The company that pits its labor against another’s use of technology loses. The worker who pits his labor against technology loses. – The John Henry Law & Corollary
[This is the linked transcript of my regular KVMR commentary broadcast on 31 January 2018.]
Let’s take a break from the political goings on in Washington and Sacramento, and consider something that will really change our lives in the not too distant future. In previous commentaries we have visited the approaching Singularity, when machines, the so-called AIs, surpass human intelligence. (more here, here, and here) Many people already are aware that we live in the pre-Singularity years as we hear daily reports of smart machines and robots displacing humans in another area of expertise or somewhere new in the workplace.
It wasn’t that long ago when even well-read people still used the ‘never’ word – ‘machines will never be able to do this, or they’ll never best humans doing that.’ Well, today we are already on a slippery slope, and witness machines beating the best humans in the most sophisticated games, outperforming the most knowledgeable humans in more and more areas of medicine (such as diagnostics, prescribing treatments, and even in delicate surgical procedures); machines are already world-class masters in finance and manufacturing. And autonomous vehicles are taking to the highways, our airspace, and distant battlefields.
The old shibboleth that new technologies will always create more jobs than they destroy has given us hope since John Henry the Steel Driving Man of the 19th century (here and here), but sadly that no longer holds true. Today human employment has become more selective than ever, and our current high employment rate is maintained almost entirely by low participation in the workforce, and an expanding economy which itself is driven by increased uses of advanced technologies.
What work humans will do in the next decade or two is anyone’s guess, but you can bet the farm that we all will be competing with tireless, strong, extremely agile, very smart, and much less expensive workers with silicon brains. And talk about income inequality – you ain’t seen nuthin’ yet.
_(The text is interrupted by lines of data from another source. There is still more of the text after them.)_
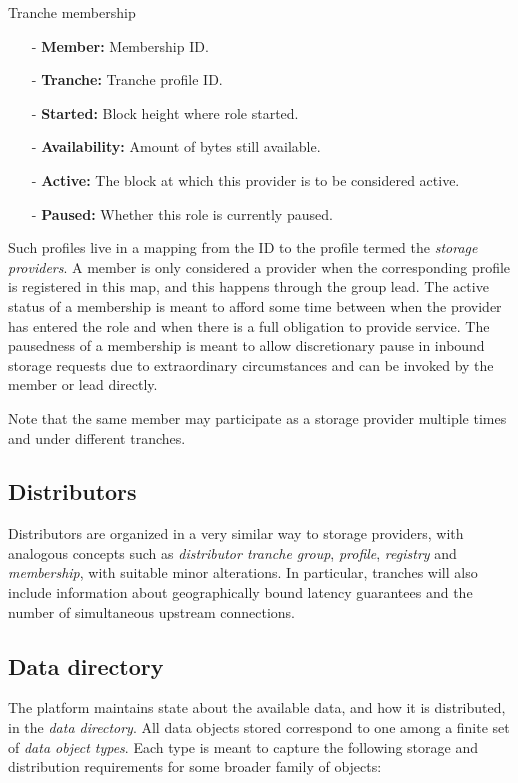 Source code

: \documentclass{article}
\newenvironment{concept_box}[1]
    {
    \begin{tcolorbox}
    {\large \textbf{#1} }
    }
    {
    \end{tcolorbox}
    }
\begin{document}
\begin{concept_box}{Tranche membership}
    \begin{itemize}
      \item[-] \textbf{Member:} Membership ID.
      \item[-] \textbf{Tranche:} Tranche profile ID.
      \item[-] \textbf{Started:} Block height where role started.
      \item[-] \textbf{Availability:} Amount of bytes still available.
      \item[-] \textbf{Active:} The block at which this provider is to be considered active.
      \item[-] \textbf{Paused:} Whether this role is currently paused.
    \end{itemize}
\end{concept_box}

Such profiles live in a mapping from the ID to the profile termed the \textit{storage providers}. A member is only considered a provider when the corresponding profile is registered in this map, and this happens through the group lead. The active status of a membership is meant to afford some time between when the provider has entered the role and when there is a full obligation to provide service. The pausedness of a membership is meant to allow discretionary pause in inbound storage requests due to extraordinary circumstances and can be invoked by the member or lead directly.

Note that the same member may participate as a storage provider multiple times and under different tranches.

\subsection{Distributors}

Distributors are organized in a very similar way to storage providers, with analogous concepts such as \textit{distributor tranche group}, \textit{profile},  \textit{registry} and \textit{membership}, with suitable minor alterations. In particular, tranches will also include information about geographically bound latency guarantees and the number of simultaneous upstream connections.

\subsection{Data directory}

The platform maintains state about the available data, and how it is distributed, in the \textit{data directory}. All data objects stored correspond to one among a finite set of \textit{data object types}. Each type is meant to capture the following storage and distribution requirements for some broader family of objects:
\end{document}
As an example, let’s turn to a pursuit that almost all of us still think will forever be reserved for humans - making music. Specifically, composing, producing, and performing it. Before you write off silicon artists, both unembodied and humanoid, consider how second-best performances already fare in the entertainment and sports markets. Why do women’s athletics have such a hard time competing with the men for media audiences? Who today would be interested in following a man vs machine match in which the machine is the guaranteed winner? And who would even watch a human vs human contest where it is known that they are second rate competitors – an intelligent machine has and would again beat either of them. In short, consider that we might soon attend human-only competitions with the compassion that today motivates us to watch the Special Olympics or foot races for amputees.
Now imagine watching a perfectly fashioned, fully conversant, pre-sentient android virtuoso violinist or pianist play a difficult classical concerto or some newly composed music that no human could master. How would we accept such artistry with the knowledge that even the best human virtuoso is not up to the art of the possible? And beyond that beckon conceivable musics in new audio formats that can only be synthesized by machines, conceived by other machines which have learned to compose aural presentations that are siren-like to the human auditory system, and therefore overwhelmingly pleasing above the consumption of all other previously offered recreational sounds.
In such a fast approaching world, what then will we humans do to challenge, amuse, and entertain ourselves - in short, what shall we do to maintain a purposeful existence? Today we already see some answers to what people will do when they see themselves as without hope and irrelevant to the established social order. For the rest of us, our best defense and greatest comfort against such far out notions come from simply ignoring the possibilities, or holding fast to the belief that it will never happen. But wait a minute, there’s that ‘never’ word again.
My name is Rebane, and I also expand on this and related themes on Rebane’s Ruminations where the transcript of this commentary is posted with relevant links, and where such issues are debated extensively. However, my views are not necessarily shared by KVMR. Thank you for listening.